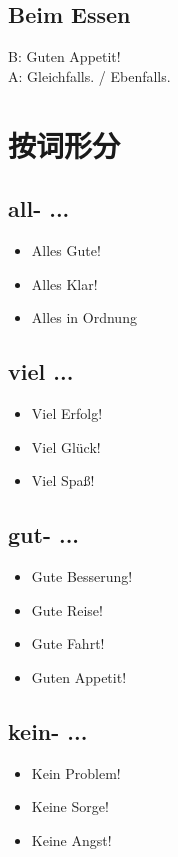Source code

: \subsection{Beim Essen}
B: Guten Appetit! \\
A: Gleichfalls. / Ebenfalls.  \\

\section{按词形分}
\subsection{all- ...}
\begin{itemize}
    \item Alles Gute!
    \item Alles Klar!
    \item Alles in Ordnung
\end{itemize}

\subsection{viel ...} 
\begin{itemize}
    \item Viel Erfolg! 
    \item Viel Glück!
    \item Viel Spaß!
\end{itemize}

\subsection{gut- ...}
\begin{itemize}
    \item Gute Besserung!
    \item Gute Reise!
    \item Gute Fahrt!
    \item Guten Appetit!
\end{itemize}

\subsection{kein- ...}
\begin{itemize}
    \item Kein Problem!
    \item Keine Sorge! 
    \item Keine Angst! 
\end{itemize}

+++

* **TASK TO COMPLETE**
Using only the data above, copy out the lines that include the word "subsection".

* **ANSWER**
: \subsection{Beim Essen}
\subsection{all- ...}
\subsection{viel ...} 
\subsection{gut- ...}
\subsection{kein- ...}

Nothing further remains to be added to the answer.